Présenté par le ministre des Infrastructures et Travaux publics, John Banza, ce projet s’inscrit dans une vision plus large de modernisation du réseau routier de la capitale. Objectif affiché : fluidifier la circulation et réduire considérablement les embouteillages qui paralysent les axes stratégiques menant vers le centre-ville et la Gombe, véritables poumons économiques de Kinshasa.

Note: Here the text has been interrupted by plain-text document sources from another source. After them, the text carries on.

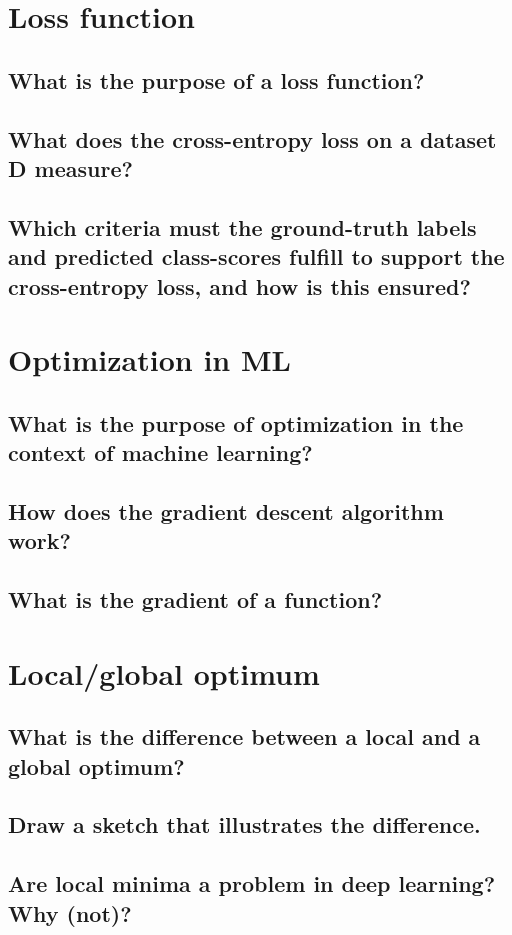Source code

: \section{Loss function}
\subsection{What is the purpose of a loss function?}
\subsection{What does the cross-entropy loss on a dataset D measure?}
\subsection{Which criteria must the ground-truth labels and predicted class-scores fulfill to support the cross-entropy loss, and how is this ensured?}

\section{Optimization in ML}
\subsection{What is the purpose of optimization in the context of machine learning?}
\subsection{How does the gradient descent algorithm work?}
\subsection{What is the gradient of a function? }

\section{Local/global optimum}
\subsection{What is the difference between a local and a global optimum?}
\subsection{Draw a sketch that illustrates the difference.}
\subsection{Are local minima a problem in deep learning?  Why (not)?}


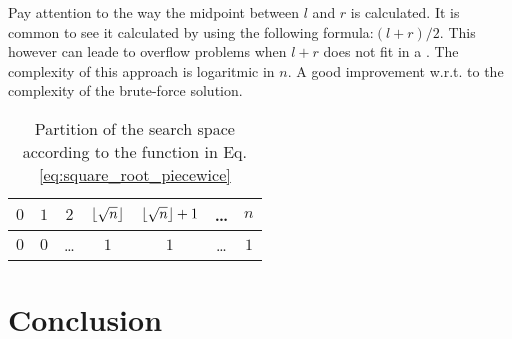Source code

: Pay attention to the way the midpoint between $l$ and $r$ is calculated. 
It is common to see it calculated by using the following formula:$(l+r)/2$. This however can leade to overflow problems when $l+r$ does not fit in a .
The complexity of this approach is logaritmic in $n$. A good improvement w.r.t. to the complexity of the brute-force solution.

\begin{table}
	\centering
	\begin{tabular}{|c|c|c|c|c|c|c|}
		\hline
		$0$ & $1$ & $2$   & $\lfloor\sqrt{n}\rfloor$ & $\lfloor\sqrt{n}\rfloor+1$ & \ldots   & $n$ \\ \hline
		$0$ & $0$ & \ldots & $1$ & $1$ & \ldots & $1$   \\ \hline
	\end{tabular}
	\caption{Partition of the search space according to the function in Eq.
	\ref{eq:square_root_piecewice}}
	\label{tab:sqrt_split_space}
\end{table}


	



\section{Conclusion}
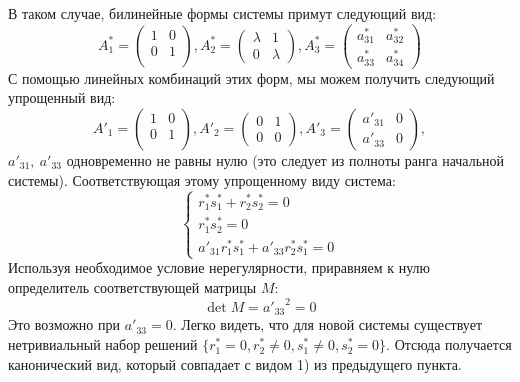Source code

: В таком случае, билинейные формы системы примут следующий вид:
\begin{equation}\label{eq:equal_raw}
	A^*_1 = 
	\begin{pmatrix}
		1 & 0 \\
		0 & 1 \\
	\end{pmatrix}, 
	A^*_2 = 
	\begin{pmatrix}
		\lambda & 1 \\
		0 & \lambda
 	\end{pmatrix},
	A^*_3 = 
	\begin{pmatrix}
		a^*_{31} & a^*_{32} \\
		a^*_{33} & a^*_{34}
	\end{pmatrix}
\end{equation}
С помощью линейных комбинаций этих форм, мы можем получить следующий упрощенный вид: 
\begin{equation}
	A'_1 = 
	\begin{pmatrix}
		1 & 0 \\
		0 & 1 \\
	\end{pmatrix}, 
	A'_2 = 
	\begin{pmatrix}
		0 & 1 \\
		0 & 0
 	\end{pmatrix},
	A'_3 = 
	\begin{pmatrix}
		a'_{31} & 0 \\
		a'_{33} & 0
	\end{pmatrix},
\end{equation}
$a'_{31},~a'_{33}$ одновременно не равны нулю (это следует из полноты ранга начальной 
системы).
Соответствующая этому упрощенному виду система: 
\begin{equation}
	\begin{cases}
		r^*_1s^*_1 + r^*_2s^*_2 = 0 \\
		r^*_1s^*_2 = 0 \\
		a'_{31}r^*_1s^*_1 + a'_{33}r^*_2s^*_1 = 0
	\end{cases}
\end{equation} 
Используя необходимое условие нерегулярности, приравняем к нулю определитель соответствующей матрицы $M$: 
$$
	\det M = {a'_{33}}^2 = 0 
$$
Это возможно при $a'_{33} = 0$. Легко видеть, что для новой системы существует нетривиальный 
набор решений $\{r^*_1 = 0, r^*_2 \ne 0, s^*_1 \ne 0, s^*_2 = 0\}$. Отсюда получается 
канонический вид, который совпадает с видом 1) из предыдущего пункта.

Long de 3,5 kilomètres, l’ouvrage sera conçu en deux fois deux voies, offrant ainsi une capacité de circulation accrue et adaptée à la densité croissante du trafic urbain. Mais au-delà de ses dimensions techniques, c’est surtout son tracé qui attire l’attention. Le viaduc reliera les rocades nord-ouest et nord-est, en empruntant un itinéraire stratégique passant notamment par l’avenue du Tourisme et le boulevard Tshatshi.
Pensé pour permettre une vitesse de circulation comprise entre 60 et 80 km/h, ce futur axe rapide pourrait transformer en profondeur la mobilité à Kinshasa, en réduisant les temps de trajet et en désengorgeant des zones aujourd’hui sous pression permanente. Ce projet structurant, dont le Conseil a pris acte, marque une nouvelle étape dans la volonté des autorités de repenser la ville et d’accompagner sa croissance.
Reste désormais à passer de la vision à la concrétisation, dans un contexte où les attentes des Kinois en matière d’infrastructures sont plus fortes que jamais. Le viaduc de la baie de Ngaliema pourrait ainsi devenir bien plus qu’un simple ouvrage d’art : un symbole de la mutation urbaine de Kinshasa.